1 point by 100721 on May 23, 2020 | hide | past | favorite | 3 comments
Specifically with respect to software development.

The title should probably read "_faster_ delivery".

I am currently in the gaping maw of chaos at my second development job of my career, and I see so many opportunities to clean things up and improve readability. Maybe I am just a naive Jr. Dev, but I prefer things to be as simple as possible – even if it means more lines of code, or comments explaining the business logic (ie what it _should_ do) instead of relying on external Jira tickets.

How do you go about bringing this up in the interview process?

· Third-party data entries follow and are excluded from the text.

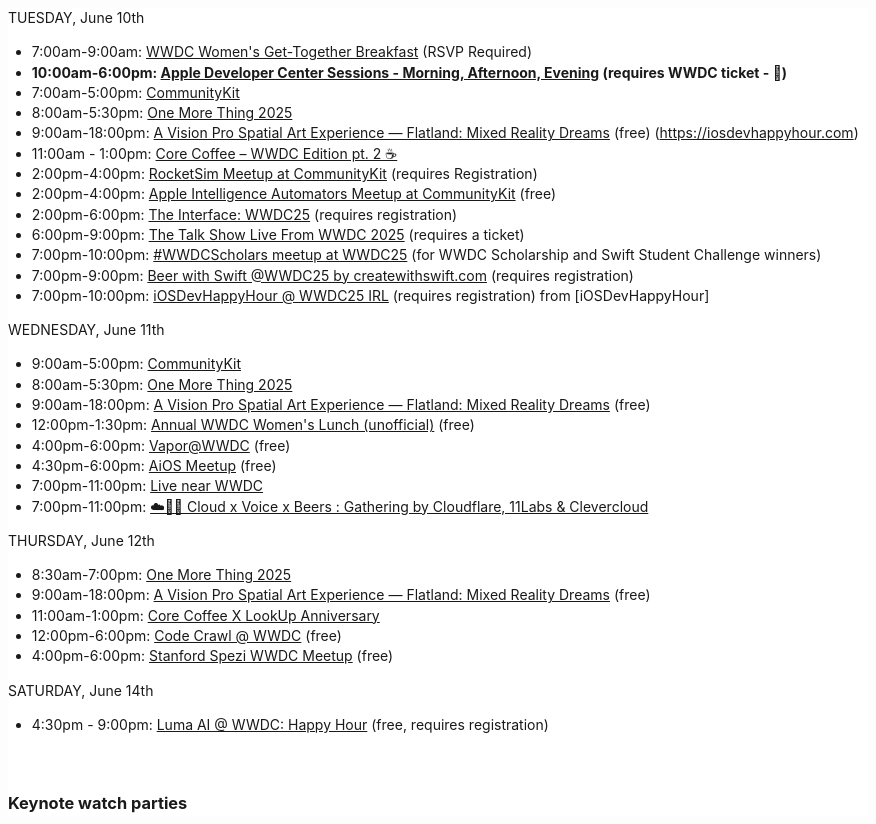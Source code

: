TUESDAY, June 10th
- 7:00am-9:00am: [WWDC Women's Get-Together Breakfast](https://lu.ma/lcaz5v0q) (RSVP Required)
- **10:00am-6:00pm: [Apple Developer Center Sessions - Morning, Afternoon, Evening](https://developer.apple.com/wwdc24/special-event/) (requires WWDC ticket - 🍎)**
- 7:00am-5:00pm: [CommunityKit](https://communitykit.social)
- 8:00am-5:30pm: [One More Thing 2025](https://omt-conf.com/wwdc25)
- 9:00am-18:00pm: [A Vision Pro Spatial Art Experience  — Flatland: Mixed Reality Dreams](https://story.app/wwdc) (free)
(https://iosdevhappyhour.com)
- 11:00am - 1:00pm: [Core Coffee – WWDC Edition pt. 2 ☕️](https://www.meetup.com/core-coffee-a-catch-up-for-ios-and-macos-developers/events/307593020/?eventOrigin=group_upcoming_events)
- 2:00pm-4:00pm: [RocketSim Meetup at CommunityKit](https://lu.ma/g4m3q37q) (requires Registration)
- 2:00pm-4:00pm: [Apple Intelligence Automators Meetup at CommunityKit](https://lu.ma/ai6mx0lr?tk=qNXFZe) (free)
- 2:00pm-6:00pm: [The Interface: WWDC25](https://theinterface.design) (requires registration)
- 6:00pm-9:00pm: [The Talk Show Live From WWDC 2025](https://ti.to/daringfireball/the-talk-show-live-from-wwdc-2025) (requires a ticket)
- 7:00pm-10:00pm: [#WWDCScholars meetup at WWDC25](https://forms.gle/uqf3gVhqQQG5PvSy7) (for WWDC Scholarship and Swift Student Challenge winners)
- 7:00pm-9:00pm: [Beer with Swift @WWDC25 by createwithswift.com](https://www.icloud.com/invites/0fffU92Mu3cnJVlXnUpyZq82A) (requires registration)
- 7:00pm-10:00pm: [iOSDevHappyHour @ WWDC25 IRL](https://idhhwwdc25irl.eventbrite.com/) (requires registration) from [iOSDevHappyHour]

WEDNESDAY, June 11th
- 9:00am-5:00pm: [CommunityKit](https://communitykit.social)
- 8:00am-5:30pm: [One More Thing 2025](https://omt-conf.com/wwdc25)
- 9:00am-18:00pm: [A Vision Pro Spatial Art Experience  — Flatland: Mixed Reality Dreams](https://story.app/wwdc) (free)
- 12:00pm-1:30pm: [Annual WWDC Women's Lunch (unofficial)](https://www.meetup.com/swift-language/events/307194649) (free)
- 4:00pm-6:00pm: [Vapor@WWDC](https://lu.ma/zihfxdqz?tk=ICYWZJ) (free)
- 4:30pm-6:00pm: [AiOS Meetup](https://lu.ma/aios-omt) (free)
- 7:00pm-11:00pm: [Live near WWDC](https://livenearwwdc.com)
- 7:00pm-11:00pm: [☁️📣🍻 Cloud x Voice x Beers : Gathering by Cloudflare, 11Labs & Clevercloud](https://dubdub.community/cloud-x-voice-x-beers-wwdc-lnjjlq)

THURSDAY, June 12th
- 8:30am-7:00pm: [One More Thing 2025](https://omt-conf.com/wwdc25)
- 9:00am-18:00pm: [A Vision Pro Spatial Art Experience  — Flatland: Mixed Reality Dreams](https://story.app/wwdc) (free)
- 11:00am-1:00pm: [Core Coffee X LookUp Anniversary](https://www.meetup.com/core-coffee-a-catch-up-for-ios-and-macos-developers/events/307594098/?eventOrigin=group_upcoming_events)
- 12:00pm-6:00pm: [Code Crawl @ WWDC](https://lu.ma/lc8o9js7) (free)
- 4:00pm-6:00pm: [Stanford Spezi WWDC Meetup](http://bit.ly/SpeziWWDC) (free)

SATURDAY, June 14th
- 4:30pm - 9:00pm: [Luma AI @ WWDC: Happy Hour](https://lu.ma/luma-happy-hour) (free, requires registration)

<p>&nbsp;</p>

### Keynote watch parties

Sometimes you just have to look at the hardware product. A company which solders in batteries, for example, is probably not big on maintainability. Likewise, it it takes a special tool to gain access, it's likely not been designed by maintainability motivated engineers. For software it's a little harder. I think having fewer options, fewer knobs, and a simpler intuitive structure is an indicator of a bias towards maintainability. Also, not having source is a definite barrier to maintainability.

BTW, I find it hard to believe that "_faster_delivery" and maintainability are in opposition. Most of us would agree that maintainable systems have fewer bugs at every stage. And experience has taught us that bugs, particularly subtle bugs, take a long time to find and correct.


Listen to middle management / product managers and how they talk about goals, task priority, and solutions to customer problems


aka "Technical debt"

Get use to it, it exists in most companies. You could ask if technical debt (backlog) is actively being worked on is there a plan/vision to chip away at it etc.